In a short Library Journal blurb about a product that’s at it’s base OCLC’s bid to get into the “electronic journal holdings knoweldge base” business (and as side-effect, perhaps actually the most useful effect for OCLC and it’s users, get data on e-holdings in the OCLC database so it can be used for other services), there’s an off-hand mention of something I find very interesting for other reasons:
The WorldCat knowledge base includes material from large open-access journal sources, such as the Directory of Open Access Journals, PubMed Central, and BioOne, as well as freely available content from the HathiTrust digital repository and the Internet Archive. Notably, open-access material from licensed platforms, such as Elsevier, Wiley, Springer, and Nature Publishing Group will be accessible.
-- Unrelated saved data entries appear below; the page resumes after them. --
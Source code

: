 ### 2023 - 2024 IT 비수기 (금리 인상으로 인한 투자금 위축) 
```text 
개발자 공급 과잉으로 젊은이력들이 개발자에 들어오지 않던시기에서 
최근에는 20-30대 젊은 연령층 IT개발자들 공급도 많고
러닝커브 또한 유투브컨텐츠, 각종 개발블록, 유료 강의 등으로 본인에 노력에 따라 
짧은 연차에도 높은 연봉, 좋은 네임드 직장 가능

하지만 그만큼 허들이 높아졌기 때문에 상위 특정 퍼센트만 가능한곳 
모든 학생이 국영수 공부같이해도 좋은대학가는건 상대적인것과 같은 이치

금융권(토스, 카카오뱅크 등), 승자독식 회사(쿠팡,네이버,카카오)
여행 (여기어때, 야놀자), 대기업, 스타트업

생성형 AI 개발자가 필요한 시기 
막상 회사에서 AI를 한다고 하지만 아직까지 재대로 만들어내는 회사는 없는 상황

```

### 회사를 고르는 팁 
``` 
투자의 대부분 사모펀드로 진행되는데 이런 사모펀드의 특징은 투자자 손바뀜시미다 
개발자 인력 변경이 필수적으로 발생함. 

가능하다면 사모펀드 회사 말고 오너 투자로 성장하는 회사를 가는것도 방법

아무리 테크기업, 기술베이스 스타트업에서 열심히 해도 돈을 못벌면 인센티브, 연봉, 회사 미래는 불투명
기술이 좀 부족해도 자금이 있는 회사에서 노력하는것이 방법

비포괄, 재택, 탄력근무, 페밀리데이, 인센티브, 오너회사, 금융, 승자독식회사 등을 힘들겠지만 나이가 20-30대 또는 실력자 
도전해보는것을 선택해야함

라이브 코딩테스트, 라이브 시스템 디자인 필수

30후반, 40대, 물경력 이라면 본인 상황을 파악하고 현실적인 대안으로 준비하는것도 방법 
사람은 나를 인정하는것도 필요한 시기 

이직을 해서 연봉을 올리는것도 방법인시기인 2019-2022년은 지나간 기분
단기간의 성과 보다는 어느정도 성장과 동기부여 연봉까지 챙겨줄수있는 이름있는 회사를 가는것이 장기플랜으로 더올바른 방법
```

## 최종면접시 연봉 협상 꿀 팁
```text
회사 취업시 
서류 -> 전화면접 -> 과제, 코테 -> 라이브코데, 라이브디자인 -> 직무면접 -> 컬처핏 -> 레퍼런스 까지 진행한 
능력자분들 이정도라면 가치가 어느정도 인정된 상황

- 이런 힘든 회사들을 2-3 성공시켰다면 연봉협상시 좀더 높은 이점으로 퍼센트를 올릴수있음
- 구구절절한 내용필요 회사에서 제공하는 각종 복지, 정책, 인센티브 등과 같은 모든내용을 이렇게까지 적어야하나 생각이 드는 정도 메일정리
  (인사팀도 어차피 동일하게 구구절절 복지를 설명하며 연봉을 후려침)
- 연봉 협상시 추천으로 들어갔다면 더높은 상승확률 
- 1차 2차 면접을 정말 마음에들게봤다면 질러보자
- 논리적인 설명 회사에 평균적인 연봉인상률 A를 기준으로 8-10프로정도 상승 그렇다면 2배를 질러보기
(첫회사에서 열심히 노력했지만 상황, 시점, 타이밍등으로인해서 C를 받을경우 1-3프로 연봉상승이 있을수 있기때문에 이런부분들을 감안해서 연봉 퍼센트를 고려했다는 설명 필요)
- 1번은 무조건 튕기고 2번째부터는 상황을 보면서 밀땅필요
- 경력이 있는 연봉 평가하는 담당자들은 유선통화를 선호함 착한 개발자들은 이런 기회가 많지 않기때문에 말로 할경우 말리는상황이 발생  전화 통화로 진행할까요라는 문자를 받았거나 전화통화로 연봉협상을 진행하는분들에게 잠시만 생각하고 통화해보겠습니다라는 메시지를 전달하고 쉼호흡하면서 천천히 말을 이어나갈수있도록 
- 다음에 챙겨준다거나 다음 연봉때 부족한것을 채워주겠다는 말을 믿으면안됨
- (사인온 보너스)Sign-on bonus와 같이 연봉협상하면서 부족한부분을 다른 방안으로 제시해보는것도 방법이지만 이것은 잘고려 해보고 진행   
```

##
It’s not clear to me if the open access content in the WorldCat Knowledge Base is at the “article-level” — given article-level metadata for a public access scholarly article, can the WorldCat Knowledge Base find a match, and once found, give me a URL straight to the article?
If so, is there an API I can use for this request and response?
If so, it’s not entirely clear to meif the service is available to me in general. The OCLC page says: “WorldCat knowledge base functionality is included as part of your OCLC Cataloging subscription at no additional charge.”
Okay, so we get it at no additional charge? But we may or may not (now or at a future date when we have time to deal with it) actually want to upload our e-holdings to OCLC. (If there is no cost, I think it’s a good idea, there’s no reason not to do it — except our own limited staff time to figure out how to make it so, staff time currently being spent on other things). If we haven’t uploaded our own e-holdings, can I still get access to the open-access content in the knowledge base? Even if we HAD uploaded our holdings, is there a way to limit search results to open-access content, or to tell in the results which content is open-access and which is our licensed holdings?
If this service can do all these things, then it will be a valuable contribution to to the general infrastructure. It is just not the whole universe of open-access scholarly content even if it does what I hope — but if it does, and catches on in the way I’d hope, it could be a great additional incentive for repository engineers and managers to make sure their repositories can distinguish between open-access and not-open-access content, which would make it possible for the slide of the universe covered by such a service to expand.